Distress prep

Summer was a waste. Not in the usual ways, not because the long days flowed strangely and consumed more of me than I’d imagined. But because I sat idly by and let it be wasted. Me in my ill-fitting bathing suit reading the first chapters of a thousand books on my porch swing. Me under the same strange corrugated roof browsing magazines and listening to podcasts, naming birds and watching smoke under the assumption that I’d not forgotten how to be productive. Summer was a waste and I welcomed it, the same as pouring a bottle of liquor down the drain. Sure it could have numbed me some but that’s no reason to make an ass of myself.

Then equinox came and the days got shorter and reminded me to ask, what is it that’s killing me? Is it the momentary lapses? The moments where I imagine I’m not socially stunted white trash leaning in a plastic lawn chair against the dun-painted side of a rented double-wide trailer. The moments when I imagine I felt something clever, something universal, something beyond the smoke and the sky as red as the selfish politics that consistently isolate and alienate me from my neighbors? Was being hopeful killing me? Or was it just my softness? My edges? My schemes?

I got an unexpected acceptance letter in August and spent September telling myself stories that there was no journal and the editor accepted my work out of pity for other editors — so I’d stop submitting. Now it’s October and I’m out of stories. With another project, my collaborator is demanding that we pin down a title before we go live, but I’m still running laps in this:

iv.
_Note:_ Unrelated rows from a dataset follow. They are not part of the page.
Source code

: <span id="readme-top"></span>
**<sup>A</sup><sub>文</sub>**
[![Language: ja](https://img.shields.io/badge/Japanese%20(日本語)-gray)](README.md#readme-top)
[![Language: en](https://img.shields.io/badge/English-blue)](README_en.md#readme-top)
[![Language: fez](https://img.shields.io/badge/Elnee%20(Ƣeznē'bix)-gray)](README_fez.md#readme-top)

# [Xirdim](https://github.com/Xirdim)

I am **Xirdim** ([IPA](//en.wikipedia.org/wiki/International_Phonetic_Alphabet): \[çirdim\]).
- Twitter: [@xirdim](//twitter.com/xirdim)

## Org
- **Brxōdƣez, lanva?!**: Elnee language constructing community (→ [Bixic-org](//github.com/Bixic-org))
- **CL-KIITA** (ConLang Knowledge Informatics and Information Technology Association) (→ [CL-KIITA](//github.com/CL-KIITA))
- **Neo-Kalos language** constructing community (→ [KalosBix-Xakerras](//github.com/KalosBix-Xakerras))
Proserpina

Where have you gone, my dear?
I waited there for you
blooming in scorched hoofprints
where death-black horses trod,
until I succumbed,
a casualty of will,
gone to seed
and slumber,
cycle stronger
than form.

I will look for you this summer,
when I bloom:
held fast
by live roots,
stardust pipeline
where neither way is out.

I will look for you this summer,
in the place where we both grew

My linguistic circuits lapsing, it’s all feeling. It’s a solid wall of Midwest high August humidity as experienced for the first time. It’s pressure suffocation, boards and stones and misplaced morals. It’s waking to the sound of the ocean but seeing the mountains. It’s each card falling at the wrong angle and poking my palms when I try to gather them up. It’s not block, but a thousand things I know as thorns and glass and salt in the soles of my feet and my best translation is simply to howl in pain. Some communicator, some lighthouse, some great adult I am.

Next month will be November, next month I will have to pretend this year is business as normal. Next month I’ll look happy enough, not sure how I’ll feel. See you then.

To tear a thing down

I am a shaky doubtful thing with a mind like a megaphone and a knack for saying and feeling the precise wrong thing.
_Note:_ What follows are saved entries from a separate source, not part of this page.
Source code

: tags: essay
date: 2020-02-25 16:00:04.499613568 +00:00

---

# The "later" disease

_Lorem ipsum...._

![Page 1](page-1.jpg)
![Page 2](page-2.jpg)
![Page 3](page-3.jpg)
I’ve ran off heroes, friends and enemies. I’ve ignored the most virulent of detractors, always able to make myself disappear. I can only imagine people look at me and say, “Hey, it’s just not worth it.”

I echo them: (Nothing to see here.) Zero eye contact, hands in pockets. A book appears from a bag. “She’s gone,” they think and I am.

It’s a habit. It’s been thirty-two years of “I’m not good enough,” “I don’t feel human,” “Forget I said a thing.” It’s been thirty-two years of hiding and staying hidden and leaning on the shortness of memory when recording unimportant things.

I will tell myself I’m the least important of them all. Soft voice, soothingly.

I will tear a motherfucker down and build it again. I’m shit at maintenance but I can build a thing or two. These hands, fingers like twigs, silent palms with nothing lines, these hands can be mighty.

Nothing to see here. I’m the least important of them all. Soft voice, soothing, soothing.

I will try again. I think. For the love of it. I will cut short this season of self-doubt and demolition because while I’m tearing it down I can’t help but think of the ways I would build it back up again.

Storage unit

After years of having my own website and trying to squeeze in time to tinker with the finicky details of a layout, I’ve moved my portfolio onto WordPress hosting.

It kind of feels like I’m moving all of my belongings into a temporary storage unit while I wander. I don’t want the responsibility of a permanent home and so everything is here — compact, but searchable.